Derived functor of a derived functor

Given $F$ is a covariant additive functor from left R-module to a left S-module, show that

$\mathscr{L}_n(\mathscr{L_m}(F))=0$ if $m>0$ (where $\mathscr{L}$ refers to the derived functor).

I am trying to show this from induction, but I can't think of a projective resolution for $\mathscr{L}(F(B))$.

Given a projective resolution of $B$

$$P_n \to \ldots \to P_1 \to P_0 \to B \to 0$$ we get the n-th derived functor by taking the homology of

$$F(P_n) \to \ldots \to F(P_1) \to F(P_0) \to 0$$

I am now wondering - how do I form a projective resolution for $\mathscr{L}_m F(B)$?

The problem I can see is that $\mathscr{L}_0 F(B)$ is only right exact and $\mathscr{L}_n F$ is half exact.

(I think I should set this up as an induction of $n$).

Any hints? (On how to form the projective resolution)?

Solution 1:

The statement can be made more precise:

$$ L_n L_m F = \begin{cases} L_nF, & \text{if } m = 0, \\0, & \text{if }m \gt 0. \end{cases}$$

The point is that $L_mF$ is (co-)effaceable for $m \gt 0$, that is $L_mF(P) = 0$ for all projective $P$. See my answer here for some background on that.
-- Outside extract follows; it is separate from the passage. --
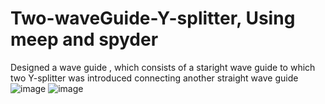 # Two-waveGuide-Y-splitter, Using meep and spyder
Designed a wave guide , which consists of a staright wave guide to which two Y-splitter was introduced connecting another straight wave guide
![image](https://github.com/udayM-design/Two-waveGuide-Y-splitter/assets/93391726/436b5a48-3cb9-4982-adb4-733e46a943ce)
![image](https://github.com/udayM-design/Two-waveGuide-Y-splitter/assets/93391726/31b5351e-62b1-4abb-abf0-3e922960286b)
First of all, it is easy to see that $L_nL_0F \cong L_nF$ by using universality. If $P_{\bullet} \twoheadrightarrow B$ is a projective resolution of $B$ then $L_{n}L_mF(B) = H_{n}(L_mF(P_{\bullet}))$. However, as $P_{n}$ is projective, we have $L_mF(P_n) = 0$ for $m \gt 0$ and hence $L_{n}L_mF(B) = 0$.